Most efforts to improve programmer productivity and software quality fail to generate lasting gains. New languages, new project management and the rest are decades-long disappointments – not that anyone admits failure, of course.
The general approach of software abstraction, i.e., moving program definition from imperative code to declarative metadata, has decades of success to prove its viability. It’s a peculiar fact of software history and Computer Science that the approach is not mainstream. So much the more competitive advantage for hungry teams that want to fight the entrenched software armies and win!
The first step – and it’s a big one! – on the journey to building better software more quickly is to migrate application functionality from lines of code to attributes in central schema (data) definitions.

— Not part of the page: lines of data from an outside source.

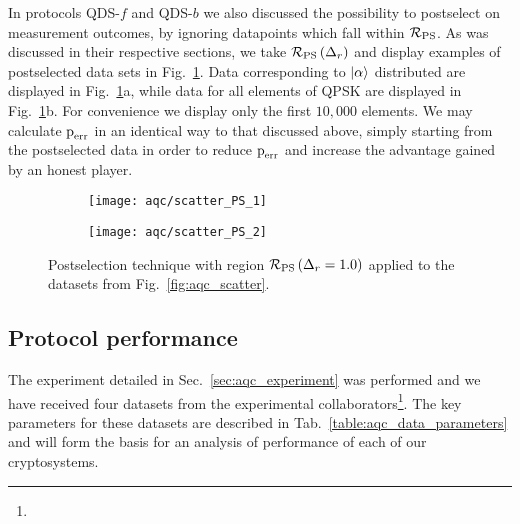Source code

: In protocols QDS-$f$ and QDS-$b$ we also discussed the possibility to postselect on measurement outcomes, by ignoring datapoints which fall within $\mathcal{R}_{\text{PS}}$. As was discussed in their respective sections, we take $\mathcal{R}_{\text{PS}}\left(\Delta_r\right)$ and display examples of postselected data sets in Fig.~\ref{fig:aqc_ps}. Data corresponding to $\ket{\alpha}$ distributed are displayed in Fig.~\ref{fig:aqc_ps}a, while data for all elements of QPSK are displayed in Fig.~\ref{fig:aqc_ps}b. For convenience we display only the first $10,000$ elements. We may calculate $\text{p}_{\text{err}}$ in an identical way to that discussed above, simply starting from the postselected data in order to reduce $\text{p}_{\text{err}}$ and increase the advantage gained by an honest player.

\begin{figure}[htp]
\centering
	\begin{subfigure}{0.49\linewidth}
	\centering
	\texttt{[image: aqc/scatter\_PS\_1]}
	\caption{}
	\end{subfigure}
	\begin{subfigure}{0.49\linewidth}
	\centering
	\texttt{[image: aqc/scatter\_PS\_2]}
	\caption{}
	\end{subfigure}
\caption{\label{fig:aqc_ps} Postselection technique with region $\mathcal{R}_{\text{PS}}\left(\Delta_r=1.0\right)$ applied to the datasets from Fig.~\ref{fig:aqc_scatter}.}
\end{figure}


\clearpage
\subsection{Protocol performance}
The experiment detailed in Sec.~\ref{sec:aqc_experiment} was  performed and we have received four datasets from the experimental collaborators\footnote{}. The key parameters for these datasets are described in Tab.~\ref{table:aqc_data_parameters} and will form the basis for an analysis of performance of each of our cryptosystems.

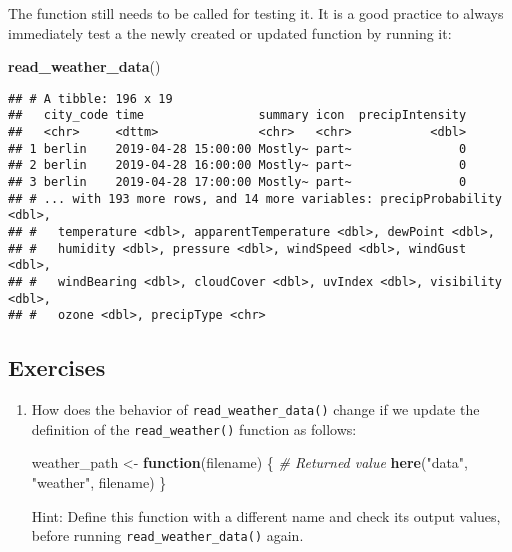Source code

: \documentclass[]{book}
\newenvironment{Shaded}{\begin{snugshade}}{\end{snugshade}}
\newcommand{\CommentTok}[1]{\textcolor[rgb]{0.56,0.35,0.01}{\textit{#1}}}
\newcommand{\ControlFlowTok}[1]{\textcolor[rgb]{0.13,0.29,0.53}{\textbf{#1}}}
\newcommand{\KeywordTok}[1]{\textcolor[rgb]{0.13,0.29,0.53}{\textbf{#1}}}
\newcommand{\NormalTok}[1]{#1}
\newcommand{\StringTok}[1]{\textcolor[rgb]{0.31,0.60,0.02}{#1}}
\begin{document}
The function still needs to be called for testing it.
It is a good practice to always immediately test a the newly created or updated function by running it:

\begin{Shaded}
\begin{Highlighting}[]
\KeywordTok{read_weather_data}\NormalTok{()}
\end{Highlighting}
\end{Shaded}

\begin{verbatim}
## # A tibble: 196 x 19
##   city_code time                summary icon  precipIntensity
##   <chr>     <dttm>              <chr>   <chr>           <dbl>
## 1 berlin    2019-04-28 15:00:00 Mostly~ part~               0
## 2 berlin    2019-04-28 16:00:00 Mostly~ part~               0
## 3 berlin    2019-04-28 17:00:00 Mostly~ part~               0
## # ... with 193 more rows, and 14 more variables: precipProbability <dbl>,
## #   temperature <dbl>, apparentTemperature <dbl>, dewPoint <dbl>,
## #   humidity <dbl>, pressure <dbl>, windSpeed <dbl>, windGust <dbl>,
## #   windBearing <dbl>, cloudCover <dbl>, uvIndex <dbl>, visibility <dbl>,
## #   ozone <dbl>, precipType <chr>
\end{verbatim}

\hypertarget{exercises-1}{%
\subsection{Exercises}\label{exercises-1}}

\begin{enumerate}
\def\labelenumi{\arabic{enumi}.}
\item
  How does the behavior of \texttt{read\_weather\_data()} change if we update the definition of the \texttt{read\_weather()} function as follows:

\begin{Shaded}
\begin{Highlighting}[]
\NormalTok{weather_path <-}\StringTok{ }\ControlFlowTok{function}\NormalTok{(filename) \{}
  \CommentTok{# Returned value}
  \KeywordTok{here}\NormalTok{(}\StringTok{"data"}\NormalTok{, }\StringTok{"weather"}\NormalTok{, filename)}
\NormalTok{\}}
\end{Highlighting}
\end{Shaded}

  Hint: Define this function with a different name and check its output values, before running \texttt{read\_weather\_data()} again.
\end{enumerate}
\end{document}
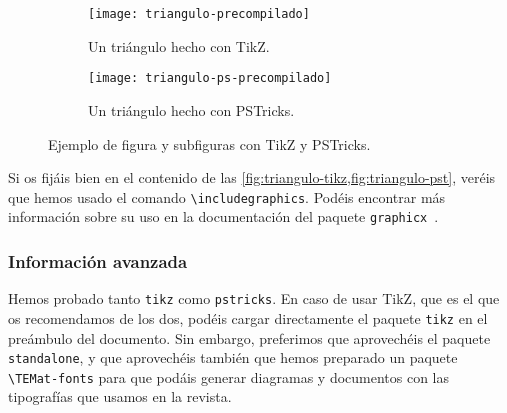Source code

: \documentclass[bibtex, anon]{TEMat-article}
\begin{document}
\begin{figure}[hbt!]
  \centering
  \begin{subfigure}[b]{0.31\textwidth}
    \texttt{[image: triangulo-precompilado]} %
    \caption{Un triángulo hecho con TikZ.}\label{fig:triangulo-tikz}
  \end{subfigure}
  \hspace{0.1\textwidth}
  \begin{subfigure}[b]{0.31\textwidth}
    \texttt{[image: triangulo-ps-precompilado]} %
    \caption{Un triángulo hecho con PSTricks.}\label{fig:triangulo-pst}
  \end{subfigure}
  \caption{Ejemplo de figura y subfiguras con TikZ y PSTricks.}\label{fig:triangulos}
\end{figure}

Si os fijáis bien en el contenido de las \cref{fig:triangulo-tikz,fig:triangulo-pst}, veréis que hemos usado el comando \verb+\includegraphics+.
Podéis encontrar más información sobre su uso en la documentación del paquete \verb+graphicx+~\cite[sec.~4]{graphics}.

\subsubsection{Información avanzada}\label{sec:diagramas:avanzado}
Hemos probado tanto \verb+tikz+ como \verb+pstricks+.
En caso de usar TikZ, que es el que os recomendamos de los dos, podéis cargar directamente el paquete \verb+tikz+ en el preámbulo del documento.
Sin embargo, preferimos que aprovechéis el paquete \verb+standalone+, y que aprovechéis también que hemos preparado un paquete \verb+\TEMat-fonts+ para que podáis generar diagramas y documentos con las tipografías que usamos en la revista.
\end{document}
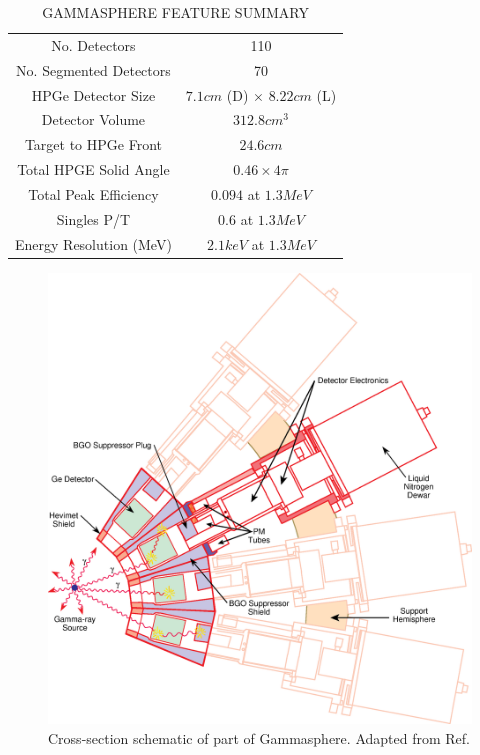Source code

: \begin{table}[ht!]
\caption{GAMMASPHERE FEATURE SUMMARY\label{tbl:gs-summary}}
\begin{center}
\begin{tabular}{|c|c|}
\toprule
No. Detectors             & 110 \\ 
No. Segmented Detectors   & 70 \\ 
HPGe Detector Size        & $7.1 cm$ (D) $\times$ $8.22 cm$ (L) \\
Detector Volume           & $312.8 cm^3$\\
Target to HPGe Front      & $24.6 cm$\\ 
Total HPGE Solid Angle    & $0.46 \times 4\pi$\\ 
Total Peak Efficiency     & $0.094$ at $1.3 MeV$\\ 
Singles P/T               & $0.6$ at $1.3 MeV$ \\ 
Energy Resolution (MeV)   & $2.1keV$ at $1.3 MeV$ \\ 
\bottomrule
\end{tabular}
\end{center}
\end{table}

\begin{figure}[h]
	\centerline{\includegraphics[height=0.3\textheight]{./img/c3/gammasphere_detector.eps}}
	\caption{Cross-section schematic of part of Gammasphere. Adapted from Ref.\cite{gsBooklet}}
	\label{fig:chp3-gs_det_schem}
\end{figure}

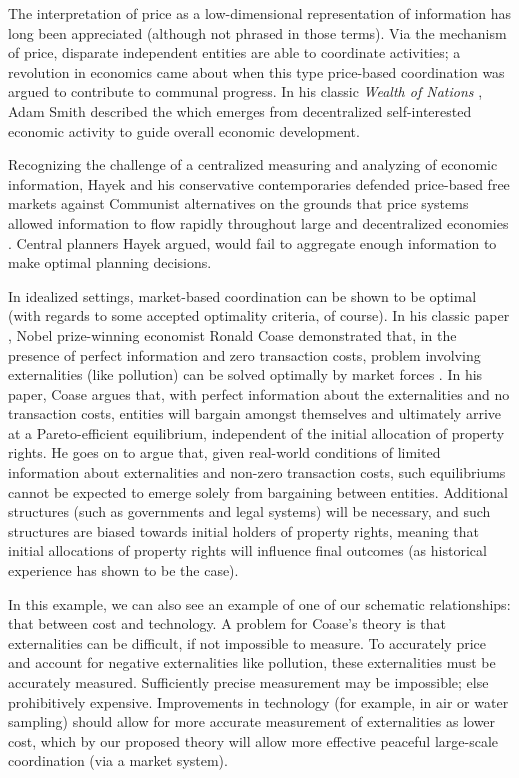 \bigskip

The interpretation of price as a low-dimensional representation of information has long been appreciated (although not phrased in those terms).
Via the mechanism of price, disparate independent entities are able to coordinate activities; a revolution in economics came about when this type price-based coordination was argued to contribute to communal progress.
In his classic \textit{Wealth of Nations} \cite{smith}, Adam Smith described the  which emerges from decentralized self-interested economic activity to guide overall economic development.

Recognizing the challenge of a centralized measuring and analyzing of economic information, Hayek and his conservative contemporaries defended price-based free markets against Communist alternatives on the grounds that price systems allowed information to flow rapidly throughout large and decentralized economies \cite{hayek}.
Central planners Hayek argued, would fail to aggregate enough information to make optimal planning decisions.

\bigskip

In idealized settings, market-based coordination can be shown to be optimal (with regards to some accepted optimality criteria, of course).
In his classic paper , Nobel prize-winning economist Ronald Coase demonstrated that, in the presence of perfect information and zero transaction costs, problem involving externalities (like pollution) can be solved optimally by market forces \cite{coase}.
In his paper, Coase argues that, with perfect information about the externalities and no transaction costs, entities will bargain amongst themselves and ultimately arrive at a Pareto-efficient equilibrium, independent of the initial allocation of property rights.
He goes on to argue that, given real-world conditions of limited information about externalities and non-zero transaction costs, such equilibriums cannot be expected to emerge solely from bargaining between entities.
Additional structures (such as governments and legal systems) will be necessary, and such structures are biased towards initial holders of property rights, meaning that initial allocations of property rights will influence final outcomes (as historical experience has shown to be the case).
 
In this example, we can also see an example of one of our schematic relationships: that between cost and technology.
A problem for Coase's theory is that externalities can be difficult, if not impossible to measure.
To accurately price and account for negative externalities like pollution, these externalities must be accurately measured.
Sufficiently precise measurement may be impossible; else prohibitively expensive.
Improvements in technology (for example, in air or water sampling) should allow for more accurate measurement of externalities as lower cost, which by our proposed theory will allow more effective peaceful large-scale coordination (via a market system).

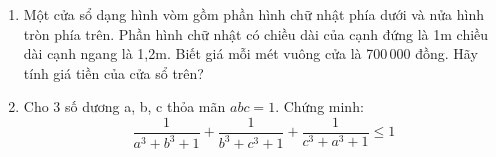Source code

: \begin{ex}
	\begin{enumerate}
		\item[a)] Một cửa sổ dạng hình vòm gồm phần hình chữ nhật phía dưới và nửa hình tròn phía trên. Phần hình chữ nhật có chiều dài của cạnh đứng là 1m chiều dài cạnh ngang là 1,2m. Biết giá mỗi mét vuông cửa là 700\,000 đồng. Hãy tính giá tiền của cửa sổ trên?
		\item[b)] Cho 3 số dương a, b, c thỏa mãn $abc = 1$. Chứng minh:
		$$ \frac{1}{a^3+b^3+1} + \frac{1}{b^3+c^3+1} + \frac{1}{c^3+a^3+1} \le 1 $$
	\end{enumerate}
\end{ex}

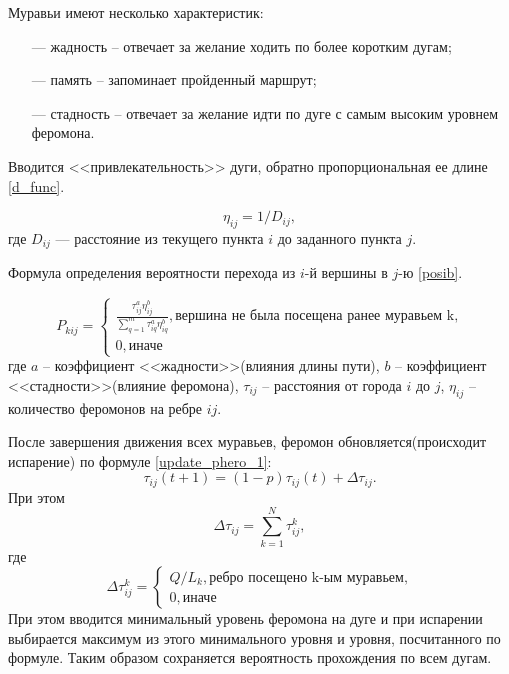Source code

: \documentclass{bmstu}
\begin{document}
Муравьи имеют несколько характеристик:
\begin{itemize}
	\item [---] жадность -- отвечает за желание ходить по более коротким дугам;
	\item [---] память -- запоминает пройденный маршрут;
	\item [---] стадность -- отвечает за желание идти по дуге с самым высоким уровнем феромона.
\end{itemize}


Вводится <<привлекательность>> дуги, обратно пропорциональная ее длине \eqref{d_func}.

\begin{equation}
	\label{d_func}
	\eta_{ij} = 1 / D_{ij},
\end{equation}
где $D_{ij}$ — расстояние из текущего пункта $i$ до заданного пункта $j$.

Формула определения вероятности перехода из $i$-й вершины в $j$-ю \eqref{posib}.

\begin{equation}
	\label{posib}
	P_{kij} = \begin{cases}
		\frac{\tau_{ij}^a\eta_{ij}^b}{\sum_{q=1}^m \tau^a_{iq}\eta^b_{iq}}, \textrm{вершина не была посещена ранее муравьем k,} \\
		0, \textrm{иначе}
	\end{cases}
\end{equation}
где $a$ -- коэффициент <<жадности>>(влияния длины пути), $b$ -- коэффициент <<стадности>>(влияние феромона), $\tau_{ij}$ -- расстояния от города $i$ до $j$, $\eta_{ij}$ -- количество феромонов на ребре $ij$.

После завершения движения всех муравьев, феромон обновляется(происходит испарение) по формуле \eqref{update_phero_1}:
\begin{equation}
	\label{update_phero_1}
		\tau_{ij}(t+1) = (1-p)\tau_{ij}(t) + \Delta \tau_{ij}.
\end{equation}
При этом
\begin{equation}
\label{update_phero_2}
 \Delta \tau_{ij} = \sum_{k=1}^N \tau^k_{ij},
\end{equation}
где
\begin{equation}
	\label{update_phero_3}
		 \Delta\tau^k_{ij} = \begin{cases}
		Q/L_{k}, \textrm{ребро посещено k-ым муравьем,} \\
		0, \textrm{иначе}
	\end{cases}
\end{equation}
При этом вводится минимальный уровень феромона на дуге и при испарении выбирается максимум из этого минимального уровня и уровня, посчитанного по формуле. Таким образом сохраняется вероятность прохождения по всем дугам.
\end{document}
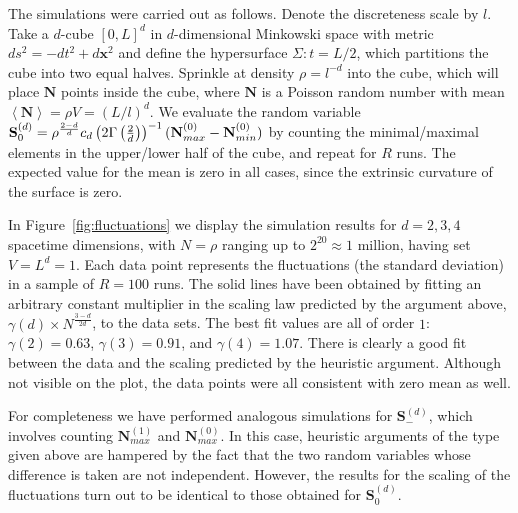 \documentclass[12pt]{article}
\begin{document}

 
The simulations were carried out as follows. Denote the discreteness scale by $l$. Take a $d$-cube $[0,L]^d$ in $d$-dimensional Minkowski space with metric $ds^2=-dt^2+d{\mathbf x}^2$ and define the hypersurface $\Sigma: t=L/2$, which partitions the cube into two equal halves. Sprinkle at density $\rho=l^{-d}$ into the cube, which will place $\mathbf N$ points inside the cube, where $\mathbf N$ is a Poisson random number with mean $\left< \mathbf N\right> = \rho V=  (L/l)^d$. We evaluate the random variable $\mathbf S^{(d)}_{0}=\rho^\frac{2-d}{d}c_d\left(2\Gamma\left(\frac{2}{d}\right)\right)^{-1}(\mathbf N^{(0)}_{\vphantom{i}max} - \mathbf N_{min}^{(0)})$ by counting the minimal/maximal elements in the upper/lower half of the cube, and repeat for $R$ runs. The expected value for the mean is zero in all cases, since the extrinsic curvature of the surface is zero. 

In Figure~\ref{fig:fluctuations} we display the simulation results for $d=2,3,4$ spacetime dimensions, with $N=\rho$ ranging up to $2^{20}\approx 1$ million, having set $V=L^d=1$. Each data point represents the fluctuations (the standard deviation) in a sample of $R=100$ runs. The solid lines have been obtained by fitting an arbitrary constant multiplier in the scaling law predicted by the argument above, $\gamma(d)\times N^\frac{3-d}{2d}$, to the data sets. The best fit values are all of order $1$: $\gamma(2)=0.63$, $\gamma(3)=0.91$, and $\gamma(4)=1.07$.
There is clearly a good fit between the data and the scaling predicted by the heuristic argument. Although not visible on the plot, the data points were all consistent with zero mean as well.

For completeness we have performed analogous simulations for $\mathbf S^{(d)}_-$, which involves counting $\mathbf N^{(1)}_{max}$ and $\mathbf N^{(0)}_{max}$. In this case, heuristic arguments of the type given above are hampered by the fact that the two random variables whose difference is taken are not independent. However, the results for the scaling of the fluctuations turn out to be identical to those obtained for $\mathbf S^{(d)}_0$. 
\end{document}
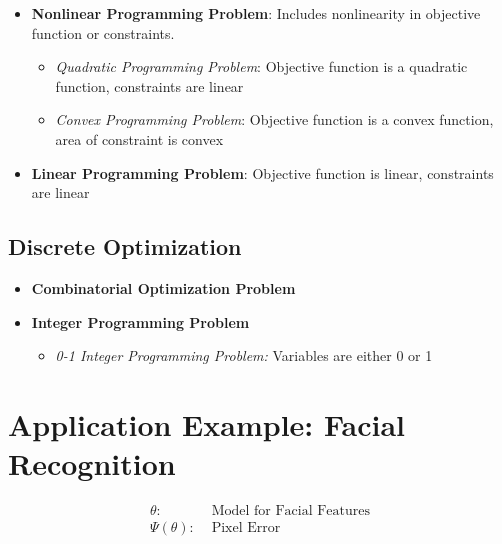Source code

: \documentclass[
]{article}
\begin{document}
\begin{itemize}
\item \textbf{Nonlinear Programming Problem}: \newline
Includes nonlinearity in objective function or constraints. 
\begin{itemize}
\item \textit{Quadratic Programming Problem}: \newline
Objective function is a quadratic function, constraints are linear  
\item \textit{Convex Programming Problem}: \newline
Objective function is a convex function, area of constraint is convex
\end{itemize}
\item \textbf{Linear Programming Problem}: \newline
Objective function is linear, constraints are linear  
\end{itemize}

\hypertarget{discrete-optimization}{%
\subsection{Discrete Optimization}\label{discrete-optimization}}

\begin{itemize}
\item \textbf{Combinatorial Optimization Problem}  
\item \textbf{Integer Programming Problem}
\begin{itemize}
\item \textit{0-1 Integer Programming Problem:} \newline
Variables are either 0 or 1  
\end{itemize}
\end{itemize}

\hypertarget{application-example-facial-recognition}{%
\section{Application Example: Facial
Recognition}\label{application-example-facial-recognition}}

\[\begin{aligned}
\theta:& \text{ Model for Facial Features} \\
\Psi(\theta):& \text{ Pixel Error}
\end{aligned}\]
\end{document}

Data Definitions and Schemas
Every software language has two kinds of statements: statements that define and name data and statements that do things that are related to getting, processing and storing data. Definitions are like a map of what exists. Action statements are like sets of directions for going between places on a map. The map/directions metaphor is key here.
In practice, programmers tend to first create the data definitions and then proceed to spend the vast majority of their time and effort creating and evolving the action statements. If you look at most programs, the vast majority of the lines are “action” lines.
The action lines are endlessly complex, needing books to describe all the kinds of statements, the grammar, the available libraries and frameworks, etc. The data definitions are extremely simple. They first and foremost name a piece of data, and then (usually) give its type, which is one of a small selection of things like integer, character, and floating point (a number that has decimal digits). There are often some grouping and array options that allow you to put data items into a block (like address with street, town and state) and sets (like an array for days in a year).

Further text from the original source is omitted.